*** Exercise materials

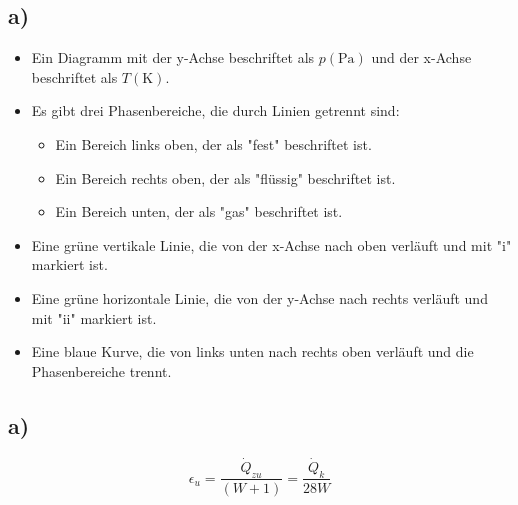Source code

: 

\subsection*{a)}

\begin{itemize}
    \item Ein Diagramm mit der y-Achse beschriftet als $p(\text{Pa})$ und der x-Achse beschriftet als $T(\text{K})$. 
    \item Es gibt drei Phasenbereiche, die durch Linien getrennt sind:
    \begin{itemize}
        \item Ein Bereich links oben, der als "fest" beschriftet ist.
        \item Ein Bereich rechts oben, der als "flüssig" beschriftet ist.
        \item Ein Bereich unten, der als "gas" beschriftet ist.
    \end{itemize}
    \item Eine grüne vertikale Linie, die von der x-Achse nach oben verläuft und mit "i" markiert ist.
    \item Eine grüne horizontale Linie, die von der y-Achse nach rechts verläuft und mit "ii" markiert ist.
    \item Eine blaue Kurve, die von links unten nach rechts oben verläuft und die Phasenbereiche trennt.
\end{itemize}



\subsection*{a)}
\begin{equation*}
    \epsilon_u = \frac{\dot{Q}_{zu}}{(W+1)} = \frac{\dot{Q}_k}{28W}
\end{equation*}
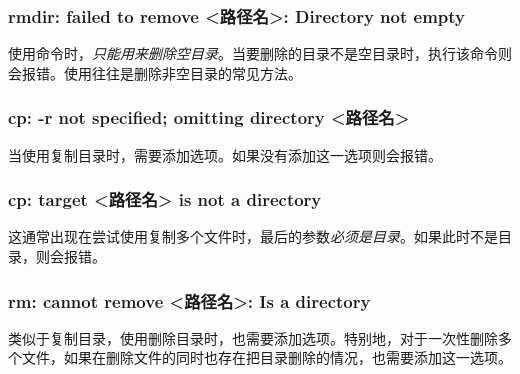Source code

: \subsubsection{rmdir: failed to remove <路径名>: Directory not empty}

使用命令时，\emph{只能用来删除空目录}。当要删除的目录不是空目录时，执行该命令则会报错。使用往往是删除非空目录的常见方法。

\subsubsection{cp: -r not specified; omitting directory <路径名>}

当使用复制目录时，需要添加选项。如果没有添加这一选项则会报错。

\subsubsection{cp: target <路径名> is not a directory}

这通常出现在尝试使用复制多个文件时，最后的参数\emph{必须是目录}。如果此时不是目录，则会报错。

\subsubsection{rm: cannot remove <路径名>: Is a directory}

类似于复制目录，使用删除目录时，也需要添加选项。特别地，对于一次性删除多个文件，如果在删除文件的同时也存在把目录删除的情况，也需要添加这一选项。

******

● Exercise: When restating the records word for word, omit any picture they contain.

● Written answer:
Source code

: 

\subsection*{a)}

\begin{itemize}
    \item Ein Diagramm mit der y-Achse beschriftet als $p(\text{Pa})$ und der x-Achse beschriftet als $T(\text{K})$. 
    \item Es gibt drei Phasenbereiche, die durch Linien getrennt sind:
    \begin{itemize}
        \item Ein Bereich links oben, der als "fest" beschriftet ist.
        \item Ein Bereich rechts oben, der als "flüssig" beschriftet ist.
        \item Ein Bereich unten, der als "gas" beschriftet ist.
    \end{itemize}
    \item Eine grüne vertikale Linie, die von der x-Achse nach oben verläuft und mit "i" markiert ist.
    \item Eine grüne horizontale Linie, die von der y-Achse nach rechts verläuft und mit "ii" markiert ist.
    \item Eine blaue Kurve, die von links unten nach rechts oben verläuft und die Phasenbereiche trennt.
\end{itemize}



\subsection*{a)}
\begin{equation*}
    \epsilon_u = \frac{\dot{Q}_{zu}}{(W+1)} = \frac{\dot{Q}_k}{28W}
\end{equation*}
Source code

: \subsubsection{rmdir: failed to remove <路径名>: Directory not empty}

使用命令时，\emph{只能用来删除空目录}。当要删除的目录不是空目录时，执行该命令则会报错。使用往往是删除非空目录的常见方法。

\subsubsection{cp: -r not specified; omitting directory <路径名>}

当使用复制目录时，需要添加选项。如果没有添加这一选项则会报错。

\subsubsection{cp: target <路径名> is not a directory}

这通常出现在尝试使用复制多个文件时，最后的参数\emph{必须是目录}。如果此时不是目录，则会报错。

\subsubsection{rm: cannot remove <路径名>: Is a directory}

类似于复制目录，使用删除目录时，也需要添加选项。特别地，对于一次性删除多个文件，如果在删除文件的同时也存在把目录删除的情况，也需要添加这一选项。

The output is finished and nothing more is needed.